------ DATA EXTRACT ------

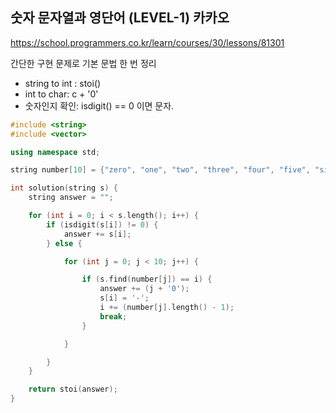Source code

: ## 숫자 문자열과 영단어 (LEVEL-1) 카카오

https://school.programmers.co.kr/learn/courses/30/lessons/81301

간단한 구현 문제로 기본 문법 한 번 정리

- string to int : stoi()
- int to char: c + '0'
- 숫자인지 확인: isdigit() == 0 이면 문자.

```cpp
#include <string>
#include <vector>

using namespace std;

string number[10] = {"zero", "one", "two", "three", "four", "five", "six", "seven", "eight", "nine"};

int solution(string s) {
    string answer = "";

    for (int i = 0; i < s.length(); i++) {
        if (isdigit(s[i]) != 0) {
            answer += s[i];
        } else {

            for (int j = 0; j < 10; j++) {

                if (s.find(number[j]) == i) {
                    answer += (j + '0');
                    s[i] = '-';
                    i += (number[j].length() - 1);
                    break;
                }

            }

        }
    }

    return stoi(answer);
}
```
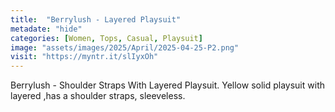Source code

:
 ```yaml
---
title:  "Berrylush - Layered Playsuit"
metadate: "hide"
categories: [Women, Tops, Casual, Playsuit]
image: "assets/images/2025/April/2025-04-25-P2.png"
visit: "https://myntr.it/slIyxOh"
---
```

Berrylush - Shoulder Straps With Layered Playsuit.
Yellow solid playsuit with layered ,has a shoulder straps, sleeveless.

------

REQUIRED ACTION:
Look for the word "number". Copy out every line of the data that has it.

EXERCISE RESPONSE:
string number[10] = {"zero", "one", "two", "three", "four", "five", "six", "seven", "eight", "nine"};
                if (s.find(number[j]) == i) {
                    i += (number[j].length() - 1);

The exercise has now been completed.